388 F.2d 39 | 5th Cir. | 1968
Lead Opinion
A jury in the Valdosta Division of the United States District Court for the Middle District of Georgia convicted the appellant of the possession of an unregistered distillery, 26 U.S.C.A. §§ 5179(a), 5601(a), and of working at such a place where the required signs had not been posted, 26 U.S.C.A. §§ 5180, 5681(c). He was acquitted of counts charging the carrying on of the business of a distiller without giving bond and with intent to defraud the United States of the tax imposed thereon, 26 U.S.C.A. §§ 5173, 5601 (a), and 5602.
On February 3, 1966, an investigation was begun of what appeared to be an abandoned house, with weeds grown up all around it, at a point in Decatur County, Georgia, about 2.3 miles South of Amsterdam. Spent mash (mash already used and discarded) could be seen in a drainage ditch coming from the house. There was also an odor of fermenting mash. Spent mash had been dumped back of the house and a number of empty sugar sacks were in the backyard.

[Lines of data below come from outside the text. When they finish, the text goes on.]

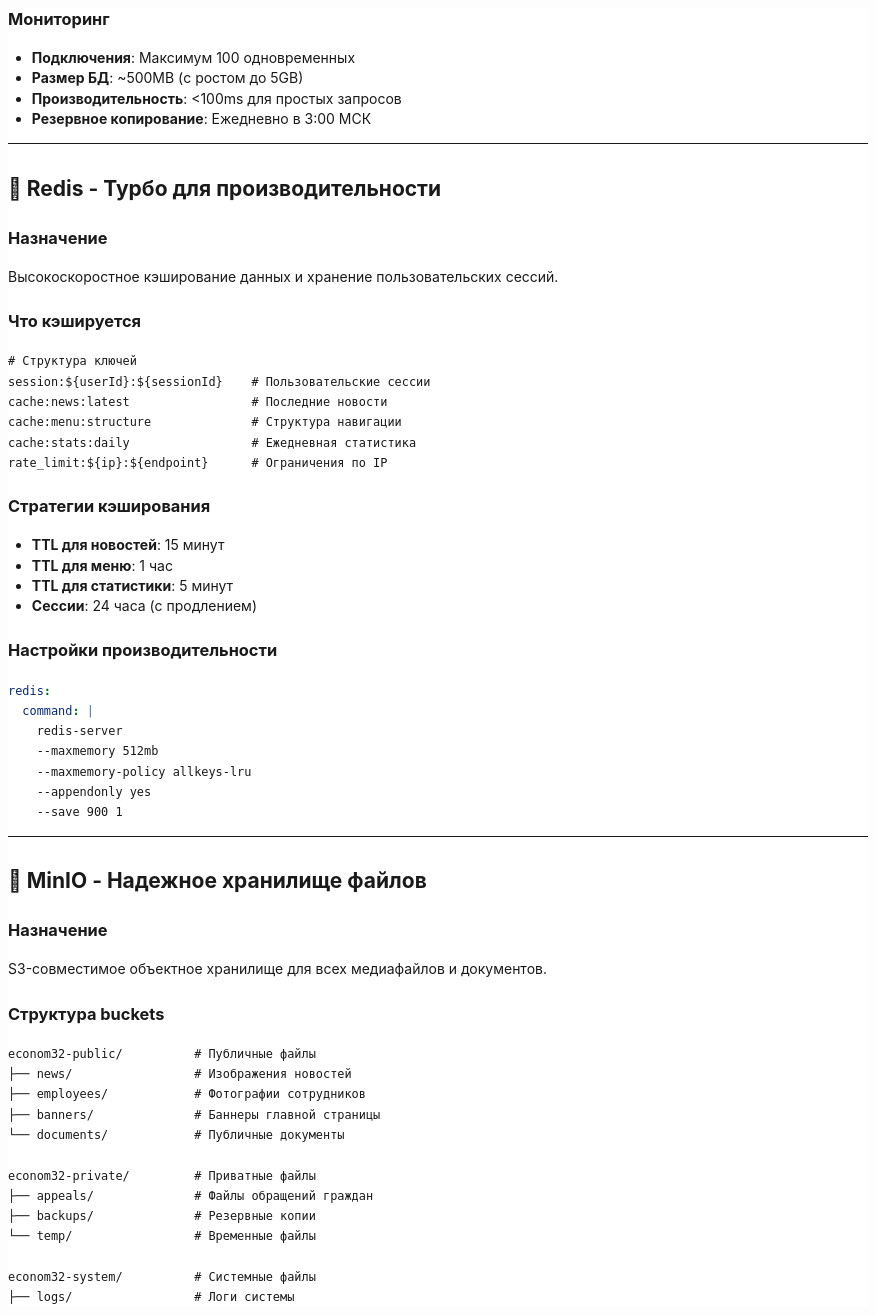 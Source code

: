 ### Мониторинг
- **Подключения**: Максимум 100 одновременных
- **Размер БД**: ~500MB (с ростом до 5GB)
- **Производительность**: <100ms для простых запросов
- **Резервное копирование**: Ежедневно в 3:00 МСК

---

## 🚀 Redis - Турбо для производительности

### Назначение
Высокоскоростное кэширование данных и хранение пользовательских сессий.

### Что кэшируется
```redis
# Структура ключей
session:${userId}:${sessionId}    # Пользовательские сессии
cache:news:latest                 # Последние новости
cache:menu:structure              # Структура навигации
cache:stats:daily                 # Ежедневная статистика
rate_limit:${ip}:${endpoint}      # Ограничения по IP
```

### Стратегии кэширования
- **TTL для новостей**: 15 минут
- **TTL для меню**: 1 час  
- **TTL для статистики**: 5 минут
- **Сессии**: 24 часа (с продлением)

### Настройки производительности
```yaml
redis:
  command: |
    redis-server 
    --maxmemory 512mb 
    --maxmemory-policy allkeys-lru
    --appendonly yes
    --save 900 1
```

---

## 💾 MinIO - Надежное хранилище файлов

### Назначение
S3-совместимое объектное хранилище для всех медиафайлов и документов.

### Структура buckets
```
econom32-public/          # Публичные файлы
├── news/                 # Изображения новостей
├── employees/            # Фотографии сотрудников
├── banners/              # Баннеры главной страницы
└── documents/            # Публичные документы

econom32-private/         # Приватные файлы
├── appeals/              # Файлы обращений граждан
├── backups/              # Резервные копии
└── temp/                 # Временные файлы

econom32-system/          # Системные файлы
├── logs/                 # Логи системы
```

On the night of February 9-10, 1966, the officers had the house under surveillance. At about 1:15 o’clock on the morning of the tenth, a car drove up to a nearby house and parked. It being dark, the officers saw no one leave the car but immediately afterwards one of the officers did see a figure enter the back door of the house. They then saw light, presumably from a flashlight, through the cracks in the floor. There were bumping noises coming from within the house.
In a few minutes appellant came to the back door and looked out, whereupon the officer beamed his flashlight upon him, resulting in a positive identification. Dupoint swiftly closed the door and jumped through a window into the waiting arms of an officer, who held onto him and accomplished his arrest.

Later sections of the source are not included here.